Alameda County, despite registrar's resistance, may require early release of cast vote records
The November election's contours are becoming increasingly evident; Bas releases video intended for female voters; County building may be named after the current administrator
ELECTION 2024
36 days to Election Day
—POLICY CHANGE—With just days before vote-by-mail ballots are mailed to all Alameda County registered voters, comes a major policy directive that hopes to ensure transparency in the coming election.
—The Alameda County Board of Supervisors will discuss on Tuesday a proposed policy that would direct Alameda County Registrar of Voters Tim Dupuis to release cast vote records beginning with the first batch of results released on Election Night.
—The policy directive would cover all races in Alameda County.
—The cast vote record item on Tuesday’s agenda follows a board letter written by Supervisor Keith Carson.
—Several members of the newly created Alameda County Election Commission, for much of this year, have been clamoring for the release of a cast vote record, a digital version of the tabulated votes, but without any information about voters.
—Carson’s proposal specifically excludes the release of ballot images.
—Proponents for releasing the cast vote record believe the county’s bungling of ranked choice voting in an Oakland school board race in November 2022 could have been averted if more eyes were available to notice any potentially peculiar patterns in the cast vote record.

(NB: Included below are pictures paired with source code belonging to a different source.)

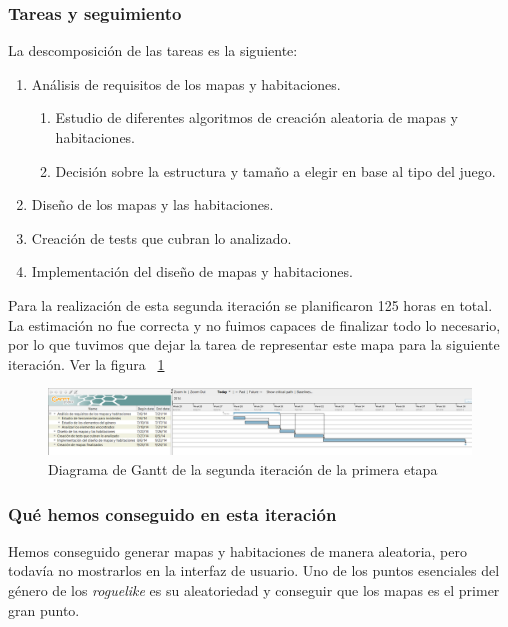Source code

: \subsubsection{Tareas y seguimiento}

La descomposición de las tareas es la siguiente:

\begin{enumerate}[label=\bfseries WBS 2.\arabic*]
  \item Análisis de requisitos de los mapas y habitaciones.
    \begin{enumerate}[label=\bfseries WBS 2.1.\arabic*]
      \item Estudio de diferentes algoritmos de creación aleatoria de mapas y habitaciones.
      \item Decisión sobre la estructura y tamaño a elegir en base al tipo del juego.
    \end{enumerate}
  \item Diseño de los mapas y las habitaciones.
  \item Creación de tests que cubran lo analizado.
  \item Implementación del diseño de mapas y habitaciones.
\end{enumerate}

Para la realización de esta segunda iteración se planificaron 125 horas en total. La estimación no fue correcta y no fuimos capaces de finalizar todo lo necesario, por lo que tuvimos que dejar la tarea de representar este mapa para la siguiente iteración. Ver la figura ~\ref{fig:sec1it2}

\begin{figure}
    \includegraphics[width=\textwidth,height=\textheight,keepaspectratio]{./img/sec1it2.png}
  \caption{Diagrama de Gantt de la segunda iteración de la primera etapa}
  \label{fig:sec1it2}
\end{figure}

\subsubsection{Qué hemos conseguido en esta iteración}

Hemos conseguido generar mapas y habitaciones de manera aleatoria, pero todavía no mostrarlos en la interfaz de usuario. Uno de los puntos esenciales del género de los \textit{roguelike} es su aleatoriedad y conseguir que los mapas es el primer gran punto.

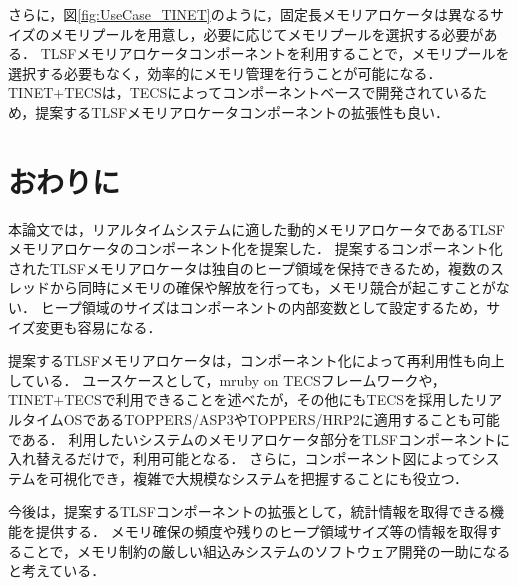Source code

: \documentclass[submit,techrep]{ipsj_v2/UTF8/ipsj}
\begin{document}
さらに，図\ref{fig:UseCase_TINET}のように，固定長メモリアロケータは異なるサイズのメモリプールを用意し，必要に応じてメモリプールを選択する必要がある．
TLSFメモリアロケータコンポーネントを利用することで，メモリプールを選択する必要もなく，効率的にメモリ管理を行うことが可能になる．
TINET+TECSは，TECSによってコンポーネントベースで開発されているため，提案するTLSFメモリアロケータコンポーネントの拡張性も良い．


\section{おわりに}
\label{sec:Conclusion}

本論文では，リアルタイムシステムに適した動的メモリアロケータであるTLSFメモリアロケータのコンポーネント化を提案した．
提案するコンポーネント化されたTLSFメモリアロケータは独自のヒープ領域を保持できるため，複数のスレッドから同時にメモリの確保や解放を行っても，メモリ競合が起こすことがない．
ヒープ領域のサイズはコンポーネントの内部変数として設定するため，サイズ変更も容易になる．

提案するTLSFメモリアロケータは，コンポーネント化によって再利用性も向上している．
ユースケースとして，mruby on TECSフレームワークや，TINET+TECSで利用できることを述べたが，その他にもTECSを採用したリアルタイムOSであるTOPPERS/ASP3\cite{par:ASP3}やTOPPERS/HRP2\cite{par:hr-tecs}に適用することも可能である．
利用したいシステムのメモリアロケータ部分をTLSFコンポーネントに入れ替えるだけで，利用可能となる．
さらに，コンポーネント図によってシステムを可視化でき，複雑で大規模なシステムを把握することにも役立つ．

今後は，提案するTLSFコンポーネントの拡張として，統計情報を取得できる機能を提供する．
メモリ確保の頻度や残りのヒープ領域サイズ等の情報を取得することで，メモリ制約の厳しい組込みシステムのソフトウェア開発の一助になると考えている．




\end{document}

—San Francisco releases cast vote records on Election Night and after every subsequent update of election results.
—But Dupuis has resisted calls to release cast vote records on a timely basis. In past years, cast vote records have been released after the election is certified, roughly a month after Election Day.
—At the Election Commission’s meeting in August, Dupuis suggested that pending state legislation may prohibit him from the early release of vote cast records.
—But some skeptical commissioners reached out to the California Secretary of State’s office on their own. The answers the commissioners received differed from what Dupuis had communicated to them.